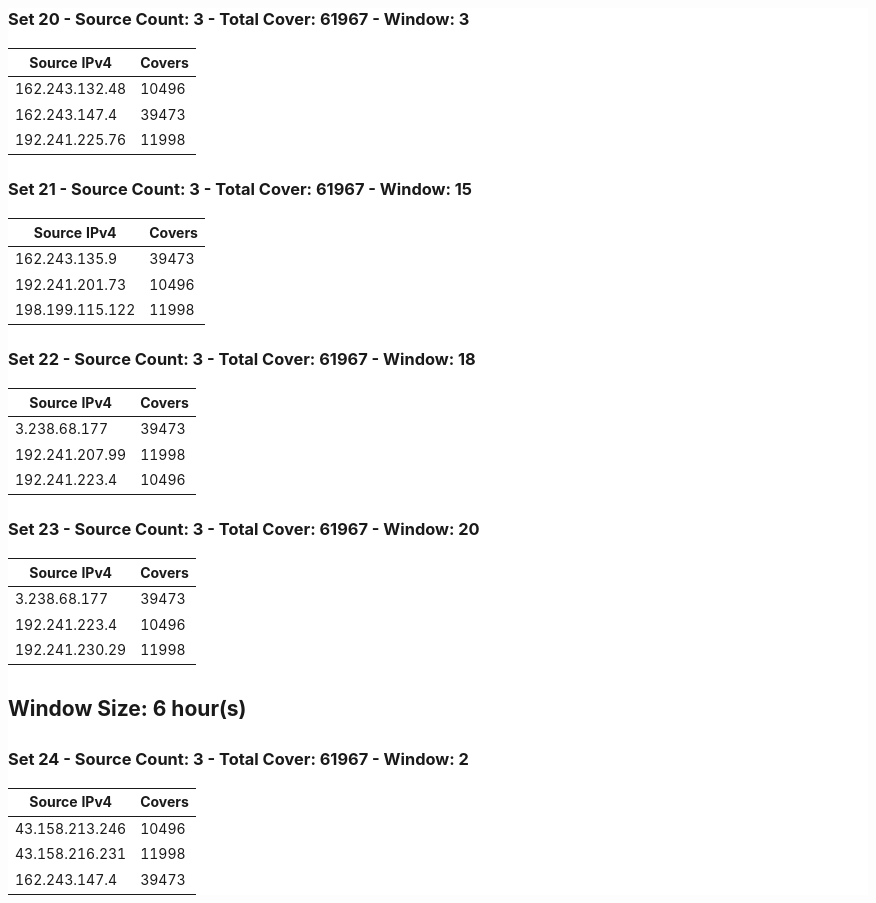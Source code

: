 ### Set 20 - Source Count: 3 - Total Cover: 61967 - Window: 3

| Source IPv4 | Covers |
| --- | --- |
| 162.243.132.48 | 10496 |
| 162.243.147.4 | 39473 |
| 192.241.225.76 | 11998 |

### Set 21 - Source Count: 3 - Total Cover: 61967 - Window: 15

| Source IPv4 | Covers |
| --- | --- |
| 162.243.135.9 | 39473 |
| 192.241.201.73 | 10496 |
| 198.199.115.122 | 11998 |

### Set 22 - Source Count: 3 - Total Cover: 61967 - Window: 18

| Source IPv4 | Covers |
| --- | --- |
| 3.238.68.177 | 39473 |
| 192.241.207.99 | 11998 |
| 192.241.223.4 | 10496 |

### Set 23 - Source Count: 3 - Total Cover: 61967 - Window: 20

| Source IPv4 | Covers |
| --- | --- |
| 3.238.68.177 | 39473 |
| 192.241.223.4 | 10496 |
| 192.241.230.29 | 11998 |

## Window Size: 6 hour(s)

### Set 24 - Source Count: 3 - Total Cover: 61967 - Window: 2

| Source IPv4 | Covers |
| --- | --- |
| 43.158.213.246 | 10496 |
| 43.158.216.231 | 11998 |
| 162.243.147.4 | 39473 |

## Exercise instructions
Each line from the one that contains "### Set 23 - Source" through the last line of the listing above should be written out exactly, and no other line.

## Response
### Set 23 - Source Count: 3 - Total Cover: 61967 - Window: 20

| Source IPv4 | Covers |
| --- | --- |
| 3.238.68.177 | 39473 |
| 192.241.223.4 | 10496 |
| 192.241.230.29 | 11998 |

## Window Size: 6 hour(s)

### Set 24 - Source Count: 3 - Total Cover: 61967 - Window: 2

| Source IPv4 | Covers |
| --- | --- |
| 43.158.213.246 | 10496 |
| 43.158.216.231 | 11998 |
| 162.243.147.4 | 39473 |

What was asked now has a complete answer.